» Exercise details: For the full listing below, write out each entry exactly and exclude the images.
── Data shown ──
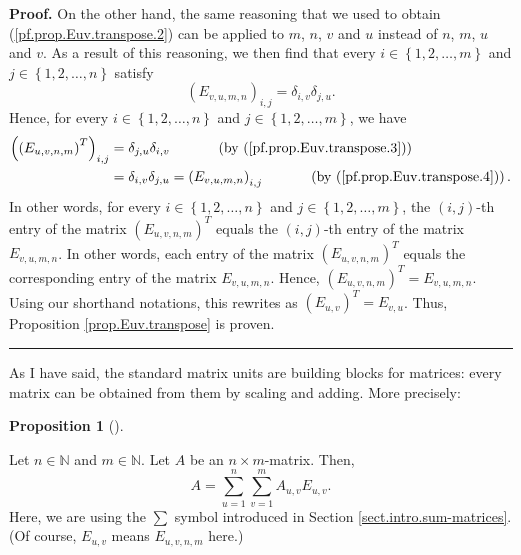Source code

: \documentclass[numbers=enddot,12pt,final,onecolumn,notitlepage]{scrartcl}%
\theoremstyle{definition}
\newtheorem{prop}[theo]{Proposition}
\newenvironment{proposition}[1][]
{\begin{prop}[#1]\begin{leftbar}}
{\end{leftbar}\end{prop}}
\newenvironment{proof}[1][Proof]{\noindent\textbf{#1.} }{\ \rule{0.5em}{0.5em}}
\let\sumnonlimits\sum
\renewcommand{\sum}{\sumnonlimits\limits}
\begin{document}
\begin{proof}
On the other hand, the same reasoning that we used to obtain
(\ref{pf.prop.Euv.transpose.2}) can be applied to $m$, $n$, $v$ and $u$
instead of $n$, $m$, $u$ and $v$. As a result of this reasoning, we then find
that every $i\in\left\{  1,2,\ldots,m\right\}  $ and $j\in\left\{
1,2,\ldots,n\right\}  $ satisfy%
\begin{equation}
\left(  E_{v,u,m,n}\right)  _{i,j}=\delta_{i,v}\delta_{j,u}.
\label{pf.prop.Euv.transpose.4}%
\end{equation}
Hence, for every $i\in\left\{  1,2,\ldots,n\right\}  $ and $j\in\left\{
1,2,\ldots,m\right\}  $, we have%
\begin{align*}
\left(  \left(  E_{u,v,n,m}\right)  ^{T}\right)  _{i,j}  &  =\delta
_{j,u}\delta_{i,v}\ \ \ \ \ \ \ \ \ \ \left(  \text{by
(\ref{pf.prop.Euv.transpose.3})}\right) \\
&  =\delta_{i,v}\delta_{j,u}=\left(  E_{v,u,m,n}\right)  _{i,j}%
\ \ \ \ \ \ \ \ \ \ \left(  \text{by (\ref{pf.prop.Euv.transpose.4})}\right)
.
\end{align*}
In other words, for every $i\in\left\{  1,2,\ldots,n\right\}  $ and
$j\in\left\{  1,2,\ldots,m\right\}  $, the $\left(  i,j\right)  $-th entry of
the matrix $\left(  E_{u,v,n,m}\right)  ^{T}$ equals the $\left(  i,j\right)
$-th entry of the matrix $E_{v,u,m,n}$. In other words, each entry of the
matrix $\left(  E_{u,v,n,m}\right)  ^{T}$ equals the corresponding entry of
the matrix $E_{v,u,m,n}$. Hence, $\left(  E_{u,v,n,m}\right)  ^{T}%
=E_{v,u,m,n}$. Using our shorthand notations, this rewrites as $\left(
E_{u,v}\right)  ^{T}=E_{v,u}$. Thus, Proposition \ref{prop.Euv.transpose} is proven.
\end{proof}

As I have said, the standard matrix units are building blocks for matrices:
every matrix can be obtained from them by scaling and adding. More precisely:

\begin{proposition}
\label{prop.Euv.A=sum}Let $n\in\mathbb{N}$ and $m\in\mathbb{N}$. Let $A$ be an
$n\times m$-matrix. Then,%
\[
A=\sum_{u=1}^{n}\sum_{v=1}^{m}A_{u,v}E_{u,v}.
\]
Here, we are using the $\sum$ symbol introduced in Section
\ref{sect.intro.sum-matrices}. (Of course, $E_{u,v}$ means $E_{u,v,n,m}$ here.)
\end{proposition}
\end{document}
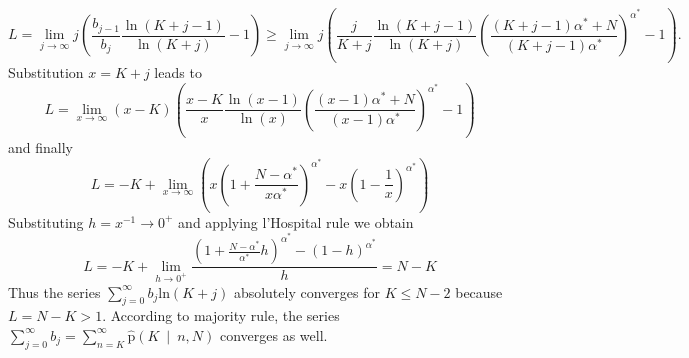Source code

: \begin{equation}
L = \lim_{j \to \infty} j \left( \frac{b_{j-1}}{b_{j}} \frac{\ln(K+j-1)}{\ln(K+j)}   - 1   \right) \geq \lim_{j \to \infty} j \left( \frac{j}{K+j} \frac{\ln(K+j-1)}{\ln(K+j)} {\left( \frac{(K+j-1)\alpha^* + N}{(K+j-1)\alpha^* } \right)}^{\alpha^{*}} - 1   \right).
\end{equation}
Substitution $x=K+j$ leads to
\begin{equation}
L = \lim_{x \to \infty} (x-K)  \left( \frac{x-K}{x} \frac{\ln(x-1)}{\ln(x)} {\left( \frac{(x-1)\alpha^* + N}{(x-1)\alpha^*} \right)}^{\alpha^{*}} - 1   \right)
\end{equation}
and finally
\begin{equation}
L = -K + \lim_{x \to \infty} \left( x{\left( 1 + \frac{N-\alpha^{*}}{x\alpha^{*}} \right)}^{\alpha^{*}} -x{\left( 1 - \frac{1}{x} \right)}^{\alpha^{*}} \right)
\end{equation}
Substituting $h = x^{-1} \to 0^{+}$ and applying l'Hospital rule we obtain
\begin{equation}
L = -K + \lim_{h \to 0^{+}} \frac{ \left( 1+\frac{N-\alpha^{*}}{\alpha^{*}}h \right)^{\alpha^{*}} - {(1-h)}^{\alpha^{*}}}{h}  = N-K
\end{equation}
Thus the series $\sum_{j=0}^{\infty}{b_j \mathrm{ln}(K+j)} $ absolutely converges for  $K \leq N-2$ because $L = N-K > 1$.
According to majority rule, the series $\sum_{j=0}^{\infty}{b_j} = \sum_{n=K}^{\infty}{\mathrm{\hat{p}}\left(K \: \middle| \: n,N\right)}$ converges as well.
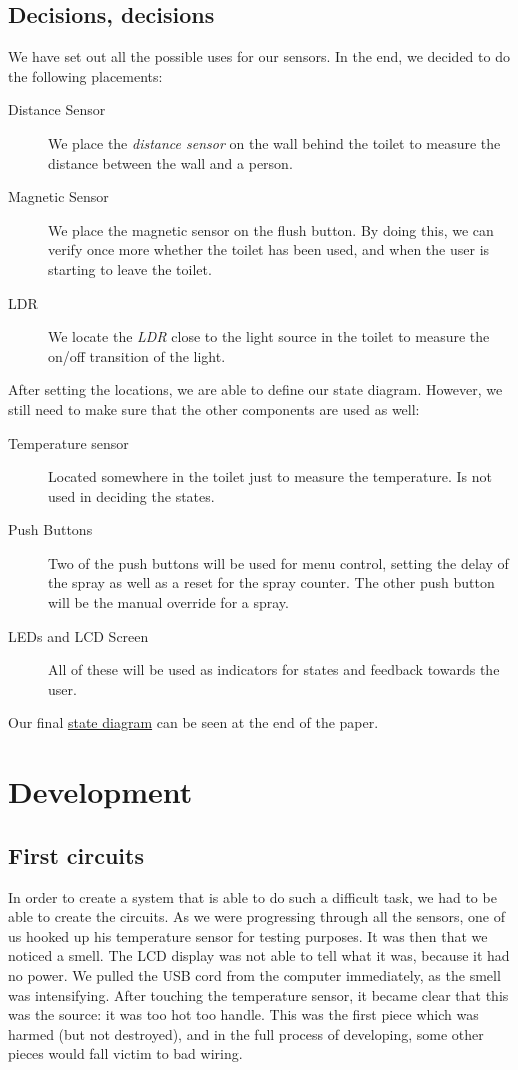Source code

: \documentclass[a4paper, 12pt]{article}
\begin{document}
\subsection{Decisions, decisions}

We have set out all the possible uses for our sensors. In the end, we decided to do the following placements:
\begin{description}
\item[Distance Sensor] We place the \textit{distance sensor} on the wall behind the toilet to measure the distance between the wall and a person.
\item[Magnetic Sensor] We place the magnetic sensor on the flush button. By doing this, we can verify once more whether the toilet has been used, and when the user is starting to leave the toilet.
\item[LDR] We locate the \textit{LDR} close to the light source in the toilet to measure the on/off transition of the light.
\end{description}

\noindent After setting the locations, we are able to define our state diagram. However, we still need to make sure that the other components are used as well:
\begin{description}
\item[Temperature sensor] Located somewhere in the toilet just to measure the temperature. Is not used in deciding the states.
\item[Push Buttons] Two of the push buttons will be used for menu control, setting the delay of the spray as well as a reset for the spray counter. The other push button will be the manual override for a spray.
\item[LEDs and LCD Screen] All of these will be used as indicators for states and feedback towards the user.
\end{description}

Our final \hyperref[fig:stateDia]{state diagram} can be seen at the end of the paper.

\section{Development}
\subsection{First circuits}
In order to create a system that is able to do such a difficult task, we had to be able to create the circuits. As we were progressing through all the sensors, one of us hooked up his temperature sensor for testing purposes. It was then that we noticed a smell. The LCD display was not able to tell what it was, because it had no power. We pulled the USB cord from the computer immediately, as the smell was intensifying. After touching the temperature sensor, it became clear that this was the source: it was too hot too handle. This was the first piece which was harmed (but not destroyed), and in the full process of developing, some other pieces would fall victim to bad wiring.
\end{document}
───
» Task solution:
Source code

: \documentclass[numbers=enddot,12pt,final,onecolumn,notitlepage]{scrartcl}%
\theoremstyle{definition}
\newtheorem{prop}[theo]{Proposition}
\newenvironment{proposition}[1][]
{\begin{prop}[#1]\begin{leftbar}}
{\end{leftbar}\end{prop}}
\newenvironment{proof}[1][Proof]{\noindent\textbf{#1.} }{\ \rule{0.5em}{0.5em}}
\let\sumnonlimits\sum
\renewcommand{\sum}{\sumnonlimits\limits}
\begin{document}
\begin{proof}
On the other hand, the same reasoning that we used to obtain
(\ref{pf.prop.Euv.transpose.2}) can be applied to $m$, $n$, $v$ and $u$
instead of $n$, $m$, $u$ and $v$. As a result of this reasoning, we then find
that every $i\in\left\{  1,2,\ldots,m\right\}  $ and $j\in\left\{
1,2,\ldots,n\right\}  $ satisfy%
\begin{equation}
\left(  E_{v,u,m,n}\right)  _{i,j}=\delta_{i,v}\delta_{j,u}.
\label{pf.prop.Euv.transpose.4}%
\end{equation}
Hence, for every $i\in\left\{  1,2,\ldots,n\right\}  $ and $j\in\left\{
1,2,\ldots,m\right\}  $, we have%
\begin{align*}
\left(  \left(  E_{u,v,n,m}\right)  ^{T}\right)  _{i,j}  &  =\delta
_{j,u}\delta_{i,v}\ \ \ \ \ \ \ \ \ \ \left(  \text{by
(\ref{pf.prop.Euv.transpose.3})}\right) \\
&  =\delta_{i,v}\delta_{j,u}=\left(  E_{v,u,m,n}\right)  _{i,j}%
\ \ \ \ \ \ \ \ \ \ \left(  \text{by (\ref{pf.prop.Euv.transpose.4})}\right)
.
\end{align*}
In other words, for every $i\in\left\{  1,2,\ldots,n\right\}  $ and
$j\in\left\{  1,2,\ldots,m\right\}  $, the $\left(  i,j\right)  $-th entry of
the matrix $\left(  E_{u,v,n,m}\right)  ^{T}$ equals the $\left(  i,j\right)
$-th entry of the matrix $E_{v,u,m,n}$. In other words, each entry of the
matrix $\left(  E_{u,v,n,m}\right)  ^{T}$ equals the corresponding entry of
the matrix $E_{v,u,m,n}$. Hence, $\left(  E_{u,v,n,m}\right)  ^{T}%
=E_{v,u,m,n}$. Using our shorthand notations, this rewrites as $\left(
E_{u,v}\right)  ^{T}=E_{v,u}$. Thus, Proposition \ref{prop.Euv.transpose} is proven.
\end{proof}

As I have said, the standard matrix units are building blocks for matrices:
every matrix can be obtained from them by scaling and adding. More precisely:

\begin{proposition}
\label{prop.Euv.A=sum}Let $n\in\mathbb{N}$ and $m\in\mathbb{N}$. Let $A$ be an
$n\times m$-matrix. Then,%
\[
A=\sum_{u=1}^{n}\sum_{v=1}^{m}A_{u,v}E_{u,v}.
\]
Here, we are using the $\sum$ symbol introduced in Section
\ref{sect.intro.sum-matrices}. (Of course, $E_{u,v}$ means $E_{u,v,n,m}$ here.)
\end{proposition}
\end{document}
Source code

: \begin{equation}
L = \lim_{j \to \infty} j \left( \frac{b_{j-1}}{b_{j}} \frac{\ln(K+j-1)}{\ln(K+j)}   - 1   \right) \geq \lim_{j \to \infty} j \left( \frac{j}{K+j} \frac{\ln(K+j-1)}{\ln(K+j)} {\left( \frac{(K+j-1)\alpha^* + N}{(K+j-1)\alpha^* } \right)}^{\alpha^{*}} - 1   \right).
\end{equation}
Substitution $x=K+j$ leads to
\begin{equation}
L = \lim_{x \to \infty} (x-K)  \left( \frac{x-K}{x} \frac{\ln(x-1)}{\ln(x)} {\left( \frac{(x-1)\alpha^* + N}{(x-1)\alpha^*} \right)}^{\alpha^{*}} - 1   \right)
\end{equation}
and finally
\begin{equation}
L = -K + \lim_{x \to \infty} \left( x{\left( 1 + \frac{N-\alpha^{*}}{x\alpha^{*}} \right)}^{\alpha^{*}} -x{\left( 1 - \frac{1}{x} \right)}^{\alpha^{*}} \right)
\end{equation}
Substituting $h = x^{-1} \to 0^{+}$ and applying l'Hospital rule we obtain
\begin{equation}
L = -K + \lim_{h \to 0^{+}} \frac{ \left( 1+\frac{N-\alpha^{*}}{\alpha^{*}}h \right)^{\alpha^{*}} - {(1-h)}^{\alpha^{*}}}{h}  = N-K
\end{equation}
Thus the series $\sum_{j=0}^{\infty}{b_j \mathrm{ln}(K+j)} $ absolutely converges for  $K \leq N-2$ because $L = N-K > 1$.
According to majority rule, the series $\sum_{j=0}^{\infty}{b_j} = \sum_{n=K}^{\infty}{\mathrm{\hat{p}}\left(K \: \middle| \: n,N\right)}$ converges as well.
Source code

: \documentclass[a4paper, 12pt]{article}
\begin{document}
\subsection{Decisions, decisions}

We have set out all the possible uses for our sensors. In the end, we decided to do the following placements:
\begin{description}
\item[Distance Sensor] We place the \textit{distance sensor} on the wall behind the toilet to measure the distance between the wall and a person.
\item[Magnetic Sensor] We place the magnetic sensor on the flush button. By doing this, we can verify once more whether the toilet has been used, and when the user is starting to leave the toilet.
\item[LDR] We locate the \textit{LDR} close to the light source in the toilet to measure the on/off transition of the light.
\end{description}

\noindent After setting the locations, we are able to define our state diagram. However, we still need to make sure that the other components are used as well:
\begin{description}
\item[Temperature sensor] Located somewhere in the toilet just to measure the temperature. Is not used in deciding the states.
\item[Push Buttons] Two of the push buttons will be used for menu control, setting the delay of the spray as well as a reset for the spray counter. The other push button will be the manual override for a spray.
\item[LEDs and LCD Screen] All of these will be used as indicators for states and feedback towards the user.
\end{description}

Our final \hyperref[fig:stateDia]{state diagram} can be seen at the end of the paper.

\section{Development}
\subsection{First circuits}
In order to create a system that is able to do such a difficult task, we had to be able to create the circuits. As we were progressing through all the sensors, one of us hooked up his temperature sensor for testing purposes. It was then that we noticed a smell. The LCD display was not able to tell what it was, because it had no power. We pulled the USB cord from the computer immediately, as the smell was intensifying. After touching the temperature sensor, it became clear that this was the source: it was too hot too handle. This was the first piece which was harmed (but not destroyed), and in the full process of developing, some other pieces would fall victim to bad wiring.
\end{document}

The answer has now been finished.